Title : Clinical and patient-reported outcomes of Medial Patello Femoral Ligament (MPFL) reconstruction using Quadriceps Tendon (QT): A mixed-methods study
Abstract:
Background: Medial Patello Femoral Ligament (MPFL) reconstruction is a well-established procedure for managing patellar instability. Among available graft options, the Quadriceps Tendon (QT) has gained increasing interest due to its strength and lower donor-site morbidity. However, local data particularly those incorporating both clinical outcomes and patient experiences remain limited.
Methods: A mixed-methods study was conducted involving patients who underwent MPFL reconstruction using QT graft at a tertiary hospital. Quantitative outcomes were assessed using Kujala and International Knee Documentation Committee (IKDC) scores at 3, 6, and 12 months postoperatively. Repeated-measures ANOVA was used to evaluate changes over time. Postoperative complications, including graft failure and recurrent dislocation, were recorded. Qualitative data were obtained through semi-structured interviews with patients and surgeons and analyzed using thematic analysis.

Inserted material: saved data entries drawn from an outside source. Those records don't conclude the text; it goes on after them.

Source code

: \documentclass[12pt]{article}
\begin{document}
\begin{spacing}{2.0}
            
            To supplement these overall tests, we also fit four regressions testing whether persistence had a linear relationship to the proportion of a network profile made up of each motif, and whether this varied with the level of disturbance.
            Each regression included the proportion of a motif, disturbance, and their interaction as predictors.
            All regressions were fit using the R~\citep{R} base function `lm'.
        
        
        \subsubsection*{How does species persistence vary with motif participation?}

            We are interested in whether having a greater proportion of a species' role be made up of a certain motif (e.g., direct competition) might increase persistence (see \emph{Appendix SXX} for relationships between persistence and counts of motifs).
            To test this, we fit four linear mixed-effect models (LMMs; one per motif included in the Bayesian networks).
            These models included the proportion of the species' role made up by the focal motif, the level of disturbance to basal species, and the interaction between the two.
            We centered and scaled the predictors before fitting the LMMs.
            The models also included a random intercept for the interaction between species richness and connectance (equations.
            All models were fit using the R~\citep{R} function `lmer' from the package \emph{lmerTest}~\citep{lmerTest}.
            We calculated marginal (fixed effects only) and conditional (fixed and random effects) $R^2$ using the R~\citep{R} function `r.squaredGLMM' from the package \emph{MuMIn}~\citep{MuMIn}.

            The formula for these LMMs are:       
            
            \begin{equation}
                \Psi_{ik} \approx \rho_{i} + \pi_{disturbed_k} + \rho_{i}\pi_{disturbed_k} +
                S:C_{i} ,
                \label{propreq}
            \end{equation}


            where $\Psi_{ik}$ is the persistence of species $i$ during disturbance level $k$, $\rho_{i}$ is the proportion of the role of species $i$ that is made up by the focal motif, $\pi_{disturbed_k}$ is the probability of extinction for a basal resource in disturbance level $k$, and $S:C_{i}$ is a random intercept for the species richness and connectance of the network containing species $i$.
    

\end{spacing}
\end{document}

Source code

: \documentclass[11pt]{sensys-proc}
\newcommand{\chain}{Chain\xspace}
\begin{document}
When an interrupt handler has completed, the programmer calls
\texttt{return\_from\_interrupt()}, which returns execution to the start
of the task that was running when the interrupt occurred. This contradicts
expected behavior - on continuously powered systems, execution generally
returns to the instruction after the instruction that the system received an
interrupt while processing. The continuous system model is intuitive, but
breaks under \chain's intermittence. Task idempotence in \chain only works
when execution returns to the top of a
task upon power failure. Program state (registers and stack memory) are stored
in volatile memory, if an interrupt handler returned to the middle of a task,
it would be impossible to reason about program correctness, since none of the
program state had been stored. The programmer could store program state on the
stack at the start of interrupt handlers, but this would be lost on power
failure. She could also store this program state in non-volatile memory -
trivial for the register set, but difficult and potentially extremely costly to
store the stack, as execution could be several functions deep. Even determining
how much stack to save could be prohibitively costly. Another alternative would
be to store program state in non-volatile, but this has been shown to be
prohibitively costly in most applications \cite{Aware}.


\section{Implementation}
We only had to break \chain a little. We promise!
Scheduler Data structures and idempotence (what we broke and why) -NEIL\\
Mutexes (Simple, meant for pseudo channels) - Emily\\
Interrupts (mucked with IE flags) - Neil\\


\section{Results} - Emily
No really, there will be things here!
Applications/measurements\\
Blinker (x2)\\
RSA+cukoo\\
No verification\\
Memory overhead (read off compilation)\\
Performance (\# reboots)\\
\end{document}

Results: Fourteen patients (mean age 22.2 ± 5.2 years; 64.3% female) were included. Significant improvement in functional outcomes was observed, with mean Kujala scores increasing from 69.43 ± 2.74 at 3 months to 96.07 ± 3.50 at 12 months, and IKDC scores improving from 30.30 ± 2.61 to 74.55 ± 2.29 (p < 0.001). No intraoperative or postoperative complications, including graft failure or recurrent instability, were observed within the 12-month follow-up. Qualitative analysis revealed consistent themes of improved knee stability, high patient satisfaction, and favorable surgeon perception of graft reliability and ease of harvest, with femoral tunnel placement identified as the most technically demanding step.
Conclusion: MPFL reconstruction using the quadriceps tendon demonstrates significant functional improvement, low complication rates, and high patient satisfaction in this cohort. The integration of clinical and qualitative findings supports QT as a safe, effective, and reproducible graft option. Further multicenter studies with larger populations are recommended to validate these findings.